▶ **EXERCISE**:
Copy each line below that includes "Pings".

Collected data:
————————

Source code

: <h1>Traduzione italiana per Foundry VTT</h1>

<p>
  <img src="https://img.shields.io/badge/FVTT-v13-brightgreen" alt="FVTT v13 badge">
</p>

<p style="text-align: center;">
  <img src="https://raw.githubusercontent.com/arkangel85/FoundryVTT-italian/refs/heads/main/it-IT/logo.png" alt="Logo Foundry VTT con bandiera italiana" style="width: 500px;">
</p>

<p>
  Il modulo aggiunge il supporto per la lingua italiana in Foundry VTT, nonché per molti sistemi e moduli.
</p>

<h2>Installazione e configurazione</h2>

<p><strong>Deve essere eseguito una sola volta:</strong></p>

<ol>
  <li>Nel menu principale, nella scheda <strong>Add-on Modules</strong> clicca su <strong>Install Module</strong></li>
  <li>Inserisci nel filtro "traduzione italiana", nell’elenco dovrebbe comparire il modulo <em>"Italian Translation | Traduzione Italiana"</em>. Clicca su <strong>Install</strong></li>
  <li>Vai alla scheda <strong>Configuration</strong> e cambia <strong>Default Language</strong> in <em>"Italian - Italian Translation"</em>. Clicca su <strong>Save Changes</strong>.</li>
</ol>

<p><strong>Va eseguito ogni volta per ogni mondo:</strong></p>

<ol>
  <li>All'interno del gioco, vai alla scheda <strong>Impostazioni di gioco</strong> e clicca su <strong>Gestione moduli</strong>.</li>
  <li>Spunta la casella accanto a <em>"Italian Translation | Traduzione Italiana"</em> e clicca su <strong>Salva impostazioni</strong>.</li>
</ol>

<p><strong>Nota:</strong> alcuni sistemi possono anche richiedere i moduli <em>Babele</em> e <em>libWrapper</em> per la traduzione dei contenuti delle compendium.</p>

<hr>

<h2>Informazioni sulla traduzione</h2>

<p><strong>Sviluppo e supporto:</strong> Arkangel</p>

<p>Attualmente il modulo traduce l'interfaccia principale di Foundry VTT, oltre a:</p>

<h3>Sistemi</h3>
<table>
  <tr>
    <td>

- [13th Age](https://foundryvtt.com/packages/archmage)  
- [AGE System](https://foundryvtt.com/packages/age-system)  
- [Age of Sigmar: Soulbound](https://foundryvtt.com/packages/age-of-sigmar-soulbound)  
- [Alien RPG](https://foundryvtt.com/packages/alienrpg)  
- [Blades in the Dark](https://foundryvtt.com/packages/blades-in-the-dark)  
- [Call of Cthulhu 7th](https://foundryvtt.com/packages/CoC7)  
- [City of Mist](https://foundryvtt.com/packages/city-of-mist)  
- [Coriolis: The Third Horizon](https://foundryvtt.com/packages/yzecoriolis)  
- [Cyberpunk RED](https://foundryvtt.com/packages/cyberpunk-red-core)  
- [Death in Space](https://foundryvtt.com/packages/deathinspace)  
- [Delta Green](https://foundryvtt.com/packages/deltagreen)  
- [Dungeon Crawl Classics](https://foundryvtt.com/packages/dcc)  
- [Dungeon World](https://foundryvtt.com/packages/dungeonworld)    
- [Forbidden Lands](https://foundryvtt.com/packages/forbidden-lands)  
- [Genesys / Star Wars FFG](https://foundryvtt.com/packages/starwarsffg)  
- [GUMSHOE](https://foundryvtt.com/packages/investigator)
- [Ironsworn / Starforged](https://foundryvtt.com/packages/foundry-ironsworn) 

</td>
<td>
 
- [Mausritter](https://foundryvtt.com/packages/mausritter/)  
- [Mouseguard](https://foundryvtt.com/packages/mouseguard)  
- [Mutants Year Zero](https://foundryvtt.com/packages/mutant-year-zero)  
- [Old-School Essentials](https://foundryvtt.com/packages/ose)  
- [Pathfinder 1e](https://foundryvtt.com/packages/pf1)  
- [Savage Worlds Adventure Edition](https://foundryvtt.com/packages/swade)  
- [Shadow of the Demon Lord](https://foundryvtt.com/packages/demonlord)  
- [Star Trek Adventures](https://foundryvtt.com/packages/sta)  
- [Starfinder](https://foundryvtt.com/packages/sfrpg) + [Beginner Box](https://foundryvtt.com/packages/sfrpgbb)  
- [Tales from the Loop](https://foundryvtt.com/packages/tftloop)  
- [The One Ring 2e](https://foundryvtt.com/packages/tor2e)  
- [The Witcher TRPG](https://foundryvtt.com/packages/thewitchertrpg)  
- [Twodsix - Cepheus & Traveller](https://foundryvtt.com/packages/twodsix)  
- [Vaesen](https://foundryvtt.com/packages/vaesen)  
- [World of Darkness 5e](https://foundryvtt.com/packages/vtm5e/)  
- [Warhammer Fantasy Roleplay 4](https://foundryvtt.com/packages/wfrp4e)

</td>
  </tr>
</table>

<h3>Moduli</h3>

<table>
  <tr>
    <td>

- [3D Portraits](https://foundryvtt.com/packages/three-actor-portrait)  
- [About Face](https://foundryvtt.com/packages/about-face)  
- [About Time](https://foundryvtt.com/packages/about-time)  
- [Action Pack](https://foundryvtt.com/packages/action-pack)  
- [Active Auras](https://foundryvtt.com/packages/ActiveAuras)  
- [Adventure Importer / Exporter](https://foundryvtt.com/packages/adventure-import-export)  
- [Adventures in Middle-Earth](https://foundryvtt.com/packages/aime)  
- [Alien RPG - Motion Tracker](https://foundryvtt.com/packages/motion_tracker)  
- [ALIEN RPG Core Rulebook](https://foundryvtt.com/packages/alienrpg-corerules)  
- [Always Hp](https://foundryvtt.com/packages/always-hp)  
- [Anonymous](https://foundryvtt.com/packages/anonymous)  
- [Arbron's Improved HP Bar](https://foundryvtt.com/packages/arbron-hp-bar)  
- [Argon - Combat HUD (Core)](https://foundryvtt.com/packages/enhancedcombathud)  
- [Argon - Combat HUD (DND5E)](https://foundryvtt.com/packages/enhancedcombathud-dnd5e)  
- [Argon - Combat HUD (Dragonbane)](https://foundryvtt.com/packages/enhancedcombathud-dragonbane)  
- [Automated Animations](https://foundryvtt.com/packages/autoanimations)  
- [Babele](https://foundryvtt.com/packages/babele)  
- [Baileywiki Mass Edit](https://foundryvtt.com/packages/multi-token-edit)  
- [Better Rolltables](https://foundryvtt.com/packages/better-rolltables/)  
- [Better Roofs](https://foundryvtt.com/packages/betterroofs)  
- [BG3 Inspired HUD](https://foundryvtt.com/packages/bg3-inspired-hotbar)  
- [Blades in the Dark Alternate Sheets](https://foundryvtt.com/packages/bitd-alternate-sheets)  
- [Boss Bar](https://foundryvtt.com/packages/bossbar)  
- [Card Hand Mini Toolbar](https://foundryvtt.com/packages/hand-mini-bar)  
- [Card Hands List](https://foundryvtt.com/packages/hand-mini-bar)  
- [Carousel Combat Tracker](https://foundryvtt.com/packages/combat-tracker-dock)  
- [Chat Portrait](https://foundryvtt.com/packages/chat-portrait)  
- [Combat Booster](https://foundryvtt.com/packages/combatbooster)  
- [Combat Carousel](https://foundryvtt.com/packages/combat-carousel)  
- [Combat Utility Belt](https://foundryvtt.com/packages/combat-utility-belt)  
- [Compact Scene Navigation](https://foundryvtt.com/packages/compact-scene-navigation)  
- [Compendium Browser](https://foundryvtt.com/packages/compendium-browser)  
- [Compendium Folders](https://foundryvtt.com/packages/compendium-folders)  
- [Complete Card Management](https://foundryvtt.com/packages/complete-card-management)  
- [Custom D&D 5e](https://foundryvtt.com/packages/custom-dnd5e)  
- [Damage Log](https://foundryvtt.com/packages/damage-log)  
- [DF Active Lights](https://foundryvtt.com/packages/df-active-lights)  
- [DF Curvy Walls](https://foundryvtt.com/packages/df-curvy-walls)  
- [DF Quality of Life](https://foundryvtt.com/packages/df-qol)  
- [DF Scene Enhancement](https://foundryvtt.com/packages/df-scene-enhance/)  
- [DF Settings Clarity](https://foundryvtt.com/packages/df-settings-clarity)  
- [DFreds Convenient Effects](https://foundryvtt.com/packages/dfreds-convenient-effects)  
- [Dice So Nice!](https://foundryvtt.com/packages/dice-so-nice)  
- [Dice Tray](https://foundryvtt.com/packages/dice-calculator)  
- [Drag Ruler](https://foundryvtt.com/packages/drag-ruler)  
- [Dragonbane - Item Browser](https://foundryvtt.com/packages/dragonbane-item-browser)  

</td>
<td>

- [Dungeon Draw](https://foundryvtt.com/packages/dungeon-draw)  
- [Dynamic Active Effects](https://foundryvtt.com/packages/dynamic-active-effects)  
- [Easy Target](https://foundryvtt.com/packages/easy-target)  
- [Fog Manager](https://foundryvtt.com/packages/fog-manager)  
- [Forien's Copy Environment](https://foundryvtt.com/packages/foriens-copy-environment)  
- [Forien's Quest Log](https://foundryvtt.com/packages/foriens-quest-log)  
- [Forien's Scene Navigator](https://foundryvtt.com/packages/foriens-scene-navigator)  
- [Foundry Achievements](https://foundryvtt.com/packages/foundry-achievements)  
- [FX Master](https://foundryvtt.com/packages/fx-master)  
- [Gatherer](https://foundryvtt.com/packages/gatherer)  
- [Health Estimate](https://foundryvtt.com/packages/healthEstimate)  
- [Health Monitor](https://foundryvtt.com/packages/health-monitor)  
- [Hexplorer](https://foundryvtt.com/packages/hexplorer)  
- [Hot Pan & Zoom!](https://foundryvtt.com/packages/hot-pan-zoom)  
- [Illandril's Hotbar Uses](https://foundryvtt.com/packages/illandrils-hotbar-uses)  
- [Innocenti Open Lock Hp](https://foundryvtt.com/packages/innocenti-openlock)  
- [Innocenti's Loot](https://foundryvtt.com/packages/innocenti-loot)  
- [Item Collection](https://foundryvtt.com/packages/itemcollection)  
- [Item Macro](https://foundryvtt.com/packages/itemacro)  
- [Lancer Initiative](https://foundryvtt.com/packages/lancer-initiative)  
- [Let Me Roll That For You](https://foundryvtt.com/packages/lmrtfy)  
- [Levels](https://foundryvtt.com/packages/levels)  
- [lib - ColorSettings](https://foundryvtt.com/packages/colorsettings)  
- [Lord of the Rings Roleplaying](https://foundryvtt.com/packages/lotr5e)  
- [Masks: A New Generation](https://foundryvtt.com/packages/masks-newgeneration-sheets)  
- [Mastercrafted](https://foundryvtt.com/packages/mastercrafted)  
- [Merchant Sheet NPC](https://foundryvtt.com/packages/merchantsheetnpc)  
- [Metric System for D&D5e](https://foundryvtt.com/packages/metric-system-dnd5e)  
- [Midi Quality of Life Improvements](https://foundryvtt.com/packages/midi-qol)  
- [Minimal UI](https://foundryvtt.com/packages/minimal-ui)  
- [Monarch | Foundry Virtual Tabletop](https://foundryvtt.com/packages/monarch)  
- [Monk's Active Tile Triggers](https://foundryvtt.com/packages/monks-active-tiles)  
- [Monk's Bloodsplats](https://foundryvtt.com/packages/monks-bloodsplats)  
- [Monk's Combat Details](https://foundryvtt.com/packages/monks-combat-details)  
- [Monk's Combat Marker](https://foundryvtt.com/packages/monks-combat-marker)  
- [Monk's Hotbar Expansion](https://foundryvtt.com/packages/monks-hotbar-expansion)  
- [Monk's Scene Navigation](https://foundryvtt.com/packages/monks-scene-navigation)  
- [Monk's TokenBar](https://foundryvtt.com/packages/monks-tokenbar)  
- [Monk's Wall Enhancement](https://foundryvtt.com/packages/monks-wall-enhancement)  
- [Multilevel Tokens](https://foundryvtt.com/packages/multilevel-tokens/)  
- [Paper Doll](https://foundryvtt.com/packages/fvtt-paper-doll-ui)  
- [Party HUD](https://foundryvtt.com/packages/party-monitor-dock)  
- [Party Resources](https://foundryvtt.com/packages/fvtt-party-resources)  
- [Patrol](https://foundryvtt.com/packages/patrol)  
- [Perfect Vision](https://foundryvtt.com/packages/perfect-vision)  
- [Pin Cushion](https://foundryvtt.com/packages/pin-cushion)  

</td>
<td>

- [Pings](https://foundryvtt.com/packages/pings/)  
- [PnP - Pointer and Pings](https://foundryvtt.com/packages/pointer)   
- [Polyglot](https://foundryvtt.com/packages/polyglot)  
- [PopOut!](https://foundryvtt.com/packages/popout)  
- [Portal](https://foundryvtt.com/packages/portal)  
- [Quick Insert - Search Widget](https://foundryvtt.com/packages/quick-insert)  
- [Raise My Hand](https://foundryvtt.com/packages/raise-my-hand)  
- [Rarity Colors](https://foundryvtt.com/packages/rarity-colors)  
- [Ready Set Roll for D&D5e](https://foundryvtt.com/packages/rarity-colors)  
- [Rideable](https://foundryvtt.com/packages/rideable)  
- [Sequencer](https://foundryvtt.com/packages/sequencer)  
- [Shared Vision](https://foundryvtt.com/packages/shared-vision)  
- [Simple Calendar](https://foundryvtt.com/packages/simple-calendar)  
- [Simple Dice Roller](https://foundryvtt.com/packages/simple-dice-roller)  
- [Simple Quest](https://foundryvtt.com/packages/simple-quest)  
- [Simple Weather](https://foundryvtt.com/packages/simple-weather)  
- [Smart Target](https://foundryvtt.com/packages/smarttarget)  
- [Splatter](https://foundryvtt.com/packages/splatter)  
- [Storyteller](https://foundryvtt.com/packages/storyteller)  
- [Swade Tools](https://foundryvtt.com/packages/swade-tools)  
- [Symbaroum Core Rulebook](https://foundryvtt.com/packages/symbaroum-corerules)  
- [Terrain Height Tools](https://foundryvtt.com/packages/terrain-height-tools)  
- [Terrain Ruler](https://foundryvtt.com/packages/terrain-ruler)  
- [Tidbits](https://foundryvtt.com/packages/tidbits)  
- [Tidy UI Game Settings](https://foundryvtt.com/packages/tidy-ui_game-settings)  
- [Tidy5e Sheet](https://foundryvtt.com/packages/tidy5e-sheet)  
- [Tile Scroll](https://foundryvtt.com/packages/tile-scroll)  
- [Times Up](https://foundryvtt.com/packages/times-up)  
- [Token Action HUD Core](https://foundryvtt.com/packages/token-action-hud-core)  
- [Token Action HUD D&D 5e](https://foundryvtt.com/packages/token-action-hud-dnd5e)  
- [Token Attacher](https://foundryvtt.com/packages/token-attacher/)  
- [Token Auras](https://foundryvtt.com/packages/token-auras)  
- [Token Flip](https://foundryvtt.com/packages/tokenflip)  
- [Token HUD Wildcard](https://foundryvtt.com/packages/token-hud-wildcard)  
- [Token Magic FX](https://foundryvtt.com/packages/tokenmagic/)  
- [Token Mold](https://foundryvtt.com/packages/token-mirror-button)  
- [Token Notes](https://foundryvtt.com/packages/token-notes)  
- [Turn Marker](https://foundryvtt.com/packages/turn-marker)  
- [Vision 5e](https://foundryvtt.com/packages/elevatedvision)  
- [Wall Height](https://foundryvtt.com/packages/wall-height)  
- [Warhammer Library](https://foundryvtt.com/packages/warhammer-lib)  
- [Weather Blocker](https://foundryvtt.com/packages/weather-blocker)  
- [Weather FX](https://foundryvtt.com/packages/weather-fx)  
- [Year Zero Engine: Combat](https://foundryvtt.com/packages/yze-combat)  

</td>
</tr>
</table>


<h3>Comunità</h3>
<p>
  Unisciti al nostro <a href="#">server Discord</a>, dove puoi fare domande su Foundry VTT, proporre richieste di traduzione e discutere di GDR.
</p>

————————

▶ **THE ANSWER**:
- [Pings](https://foundryvtt.com/packages/pings/)  
- [PnP - Pointer and Pings](https://foundryvtt.com/packages/pointer)   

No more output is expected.